Source texts of formatted documents

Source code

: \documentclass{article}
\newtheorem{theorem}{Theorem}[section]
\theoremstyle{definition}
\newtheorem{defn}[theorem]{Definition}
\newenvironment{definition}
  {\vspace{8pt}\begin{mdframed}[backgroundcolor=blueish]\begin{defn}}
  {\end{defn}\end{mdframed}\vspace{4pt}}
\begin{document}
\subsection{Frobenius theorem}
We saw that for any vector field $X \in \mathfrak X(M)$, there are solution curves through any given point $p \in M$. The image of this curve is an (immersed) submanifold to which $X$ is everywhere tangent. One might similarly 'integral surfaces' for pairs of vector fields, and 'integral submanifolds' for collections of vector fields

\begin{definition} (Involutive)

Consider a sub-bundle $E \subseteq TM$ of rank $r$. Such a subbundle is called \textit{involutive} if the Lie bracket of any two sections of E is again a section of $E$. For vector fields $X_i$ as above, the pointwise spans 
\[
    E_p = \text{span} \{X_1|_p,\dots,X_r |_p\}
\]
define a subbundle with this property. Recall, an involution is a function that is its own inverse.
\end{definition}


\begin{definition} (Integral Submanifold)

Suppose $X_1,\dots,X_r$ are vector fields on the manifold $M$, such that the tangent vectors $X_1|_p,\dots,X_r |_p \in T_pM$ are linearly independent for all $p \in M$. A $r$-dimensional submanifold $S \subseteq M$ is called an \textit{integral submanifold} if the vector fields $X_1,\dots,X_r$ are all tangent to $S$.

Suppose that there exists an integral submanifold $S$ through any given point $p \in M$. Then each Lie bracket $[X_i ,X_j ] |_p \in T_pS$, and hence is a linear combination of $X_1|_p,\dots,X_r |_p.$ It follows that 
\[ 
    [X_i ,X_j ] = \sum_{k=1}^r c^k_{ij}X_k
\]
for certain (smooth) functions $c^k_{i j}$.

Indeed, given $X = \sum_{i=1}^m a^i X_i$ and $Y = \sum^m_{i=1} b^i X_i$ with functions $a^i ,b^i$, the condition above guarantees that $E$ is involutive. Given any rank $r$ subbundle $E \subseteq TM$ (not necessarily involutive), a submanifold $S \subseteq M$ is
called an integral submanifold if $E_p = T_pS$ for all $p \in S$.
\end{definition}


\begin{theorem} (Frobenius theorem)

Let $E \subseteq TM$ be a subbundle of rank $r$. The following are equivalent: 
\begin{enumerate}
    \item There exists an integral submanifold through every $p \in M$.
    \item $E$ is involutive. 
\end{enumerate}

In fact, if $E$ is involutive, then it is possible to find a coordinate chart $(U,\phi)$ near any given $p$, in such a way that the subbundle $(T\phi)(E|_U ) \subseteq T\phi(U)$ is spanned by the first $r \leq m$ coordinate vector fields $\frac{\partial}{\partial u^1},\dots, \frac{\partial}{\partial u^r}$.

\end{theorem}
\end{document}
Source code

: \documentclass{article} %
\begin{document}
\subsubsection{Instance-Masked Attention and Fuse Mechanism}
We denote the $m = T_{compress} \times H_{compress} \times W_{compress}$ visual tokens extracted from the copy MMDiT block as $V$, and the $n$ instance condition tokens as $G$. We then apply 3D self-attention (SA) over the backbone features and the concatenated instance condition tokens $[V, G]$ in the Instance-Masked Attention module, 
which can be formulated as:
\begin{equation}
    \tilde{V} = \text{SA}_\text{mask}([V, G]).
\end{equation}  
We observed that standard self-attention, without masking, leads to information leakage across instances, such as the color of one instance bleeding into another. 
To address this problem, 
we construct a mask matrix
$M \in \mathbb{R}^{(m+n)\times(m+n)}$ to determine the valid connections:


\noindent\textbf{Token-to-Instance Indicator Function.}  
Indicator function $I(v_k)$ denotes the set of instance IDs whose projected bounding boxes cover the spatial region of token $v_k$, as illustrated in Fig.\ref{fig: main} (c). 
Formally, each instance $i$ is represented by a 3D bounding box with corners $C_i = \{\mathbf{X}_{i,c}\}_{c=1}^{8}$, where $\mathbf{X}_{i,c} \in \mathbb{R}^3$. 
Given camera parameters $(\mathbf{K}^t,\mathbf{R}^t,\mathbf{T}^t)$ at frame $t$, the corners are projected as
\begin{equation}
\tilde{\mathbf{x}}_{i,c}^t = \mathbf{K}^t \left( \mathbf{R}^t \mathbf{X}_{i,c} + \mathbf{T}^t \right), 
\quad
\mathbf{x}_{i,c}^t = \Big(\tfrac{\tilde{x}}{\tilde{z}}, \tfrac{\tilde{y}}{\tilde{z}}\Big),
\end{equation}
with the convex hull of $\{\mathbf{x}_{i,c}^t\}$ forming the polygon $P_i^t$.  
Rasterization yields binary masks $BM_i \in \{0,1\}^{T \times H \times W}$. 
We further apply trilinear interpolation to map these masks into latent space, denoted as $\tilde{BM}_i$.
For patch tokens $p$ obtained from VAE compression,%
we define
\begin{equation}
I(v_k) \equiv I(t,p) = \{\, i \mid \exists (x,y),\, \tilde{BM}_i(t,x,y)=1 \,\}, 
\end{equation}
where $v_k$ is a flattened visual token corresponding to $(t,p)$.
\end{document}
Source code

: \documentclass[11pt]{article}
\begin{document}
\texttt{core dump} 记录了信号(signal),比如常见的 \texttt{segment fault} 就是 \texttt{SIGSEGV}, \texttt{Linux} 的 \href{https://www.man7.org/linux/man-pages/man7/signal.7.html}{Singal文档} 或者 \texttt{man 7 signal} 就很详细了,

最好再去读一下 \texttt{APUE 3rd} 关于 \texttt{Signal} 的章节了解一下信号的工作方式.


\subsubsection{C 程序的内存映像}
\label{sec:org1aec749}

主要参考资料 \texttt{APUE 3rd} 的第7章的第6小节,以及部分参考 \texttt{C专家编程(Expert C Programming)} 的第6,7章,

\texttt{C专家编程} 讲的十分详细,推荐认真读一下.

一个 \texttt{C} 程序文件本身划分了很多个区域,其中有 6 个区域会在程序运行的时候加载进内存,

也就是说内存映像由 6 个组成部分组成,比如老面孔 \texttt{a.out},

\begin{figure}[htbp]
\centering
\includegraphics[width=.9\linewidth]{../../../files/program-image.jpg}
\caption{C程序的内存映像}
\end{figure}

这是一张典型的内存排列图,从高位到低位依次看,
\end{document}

---

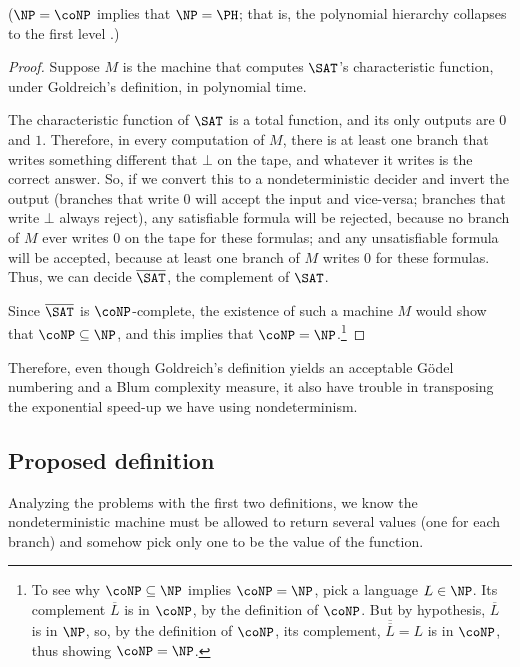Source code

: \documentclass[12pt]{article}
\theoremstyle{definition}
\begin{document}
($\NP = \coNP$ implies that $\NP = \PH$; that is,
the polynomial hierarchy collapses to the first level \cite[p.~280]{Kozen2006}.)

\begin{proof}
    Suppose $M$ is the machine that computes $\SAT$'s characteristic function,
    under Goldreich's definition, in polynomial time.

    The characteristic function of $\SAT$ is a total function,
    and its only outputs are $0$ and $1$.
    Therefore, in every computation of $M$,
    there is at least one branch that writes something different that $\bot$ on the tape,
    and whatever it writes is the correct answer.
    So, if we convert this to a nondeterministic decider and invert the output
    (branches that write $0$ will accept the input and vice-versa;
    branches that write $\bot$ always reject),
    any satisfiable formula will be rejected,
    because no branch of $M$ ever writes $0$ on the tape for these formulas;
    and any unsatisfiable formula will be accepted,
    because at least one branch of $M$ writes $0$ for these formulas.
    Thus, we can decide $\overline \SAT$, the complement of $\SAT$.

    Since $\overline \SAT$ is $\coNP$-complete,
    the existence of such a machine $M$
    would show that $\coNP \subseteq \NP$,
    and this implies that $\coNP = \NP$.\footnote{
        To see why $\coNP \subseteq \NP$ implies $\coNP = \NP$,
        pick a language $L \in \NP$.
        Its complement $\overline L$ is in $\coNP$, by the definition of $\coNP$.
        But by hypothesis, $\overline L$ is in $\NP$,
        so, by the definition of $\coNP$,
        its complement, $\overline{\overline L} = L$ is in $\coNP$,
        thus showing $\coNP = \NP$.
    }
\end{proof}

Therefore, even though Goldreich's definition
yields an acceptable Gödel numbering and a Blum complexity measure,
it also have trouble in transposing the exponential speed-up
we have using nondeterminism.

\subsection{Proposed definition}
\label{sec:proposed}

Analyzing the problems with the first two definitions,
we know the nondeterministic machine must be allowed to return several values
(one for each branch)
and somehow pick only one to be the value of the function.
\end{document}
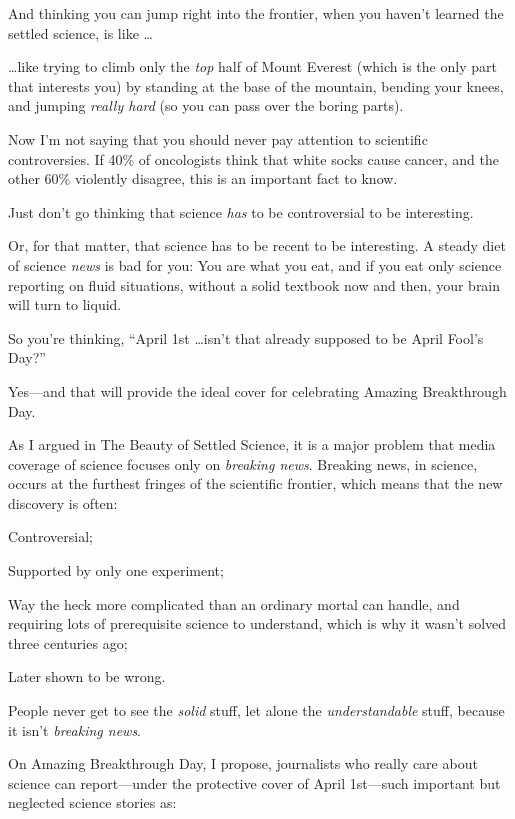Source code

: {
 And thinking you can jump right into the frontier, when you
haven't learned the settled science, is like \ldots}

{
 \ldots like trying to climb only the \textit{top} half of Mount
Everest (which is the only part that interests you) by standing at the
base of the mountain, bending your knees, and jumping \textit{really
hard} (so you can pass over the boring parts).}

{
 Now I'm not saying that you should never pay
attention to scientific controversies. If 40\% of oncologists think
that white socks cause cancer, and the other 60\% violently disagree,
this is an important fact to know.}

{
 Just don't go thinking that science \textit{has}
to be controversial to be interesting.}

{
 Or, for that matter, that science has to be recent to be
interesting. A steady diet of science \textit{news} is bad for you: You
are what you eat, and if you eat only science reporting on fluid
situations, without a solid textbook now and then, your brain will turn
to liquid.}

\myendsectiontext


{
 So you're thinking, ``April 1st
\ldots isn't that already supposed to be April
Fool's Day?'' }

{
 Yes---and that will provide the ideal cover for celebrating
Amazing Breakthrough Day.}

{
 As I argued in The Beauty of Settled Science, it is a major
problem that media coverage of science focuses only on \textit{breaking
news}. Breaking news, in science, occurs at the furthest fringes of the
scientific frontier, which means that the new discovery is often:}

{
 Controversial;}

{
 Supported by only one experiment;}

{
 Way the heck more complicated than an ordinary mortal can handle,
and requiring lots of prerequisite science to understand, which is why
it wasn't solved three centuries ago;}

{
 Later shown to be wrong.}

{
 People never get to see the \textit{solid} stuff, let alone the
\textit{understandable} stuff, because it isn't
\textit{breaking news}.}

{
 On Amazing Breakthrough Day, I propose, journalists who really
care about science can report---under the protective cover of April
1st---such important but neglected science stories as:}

==

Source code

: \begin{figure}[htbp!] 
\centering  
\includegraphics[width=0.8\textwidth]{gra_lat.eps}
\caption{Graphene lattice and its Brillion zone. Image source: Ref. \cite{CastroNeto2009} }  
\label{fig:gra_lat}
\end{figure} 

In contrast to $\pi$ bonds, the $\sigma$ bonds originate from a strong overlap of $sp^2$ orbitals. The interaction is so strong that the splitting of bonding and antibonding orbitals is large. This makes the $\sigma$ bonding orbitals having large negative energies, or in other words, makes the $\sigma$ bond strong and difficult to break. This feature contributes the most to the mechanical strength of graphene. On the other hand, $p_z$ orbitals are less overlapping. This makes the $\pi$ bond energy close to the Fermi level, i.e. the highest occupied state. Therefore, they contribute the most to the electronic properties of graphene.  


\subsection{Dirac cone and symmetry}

§ **EXERCISE INSTRUCTIONS**:
The answer must consist of every line in the records above that contains the word "tape".

§ **RESULT**:
    there is at least one branch that writes something different that $\bot$ on the tape,
    because no branch of $M$ ever writes $0$ on the tape for these formulas;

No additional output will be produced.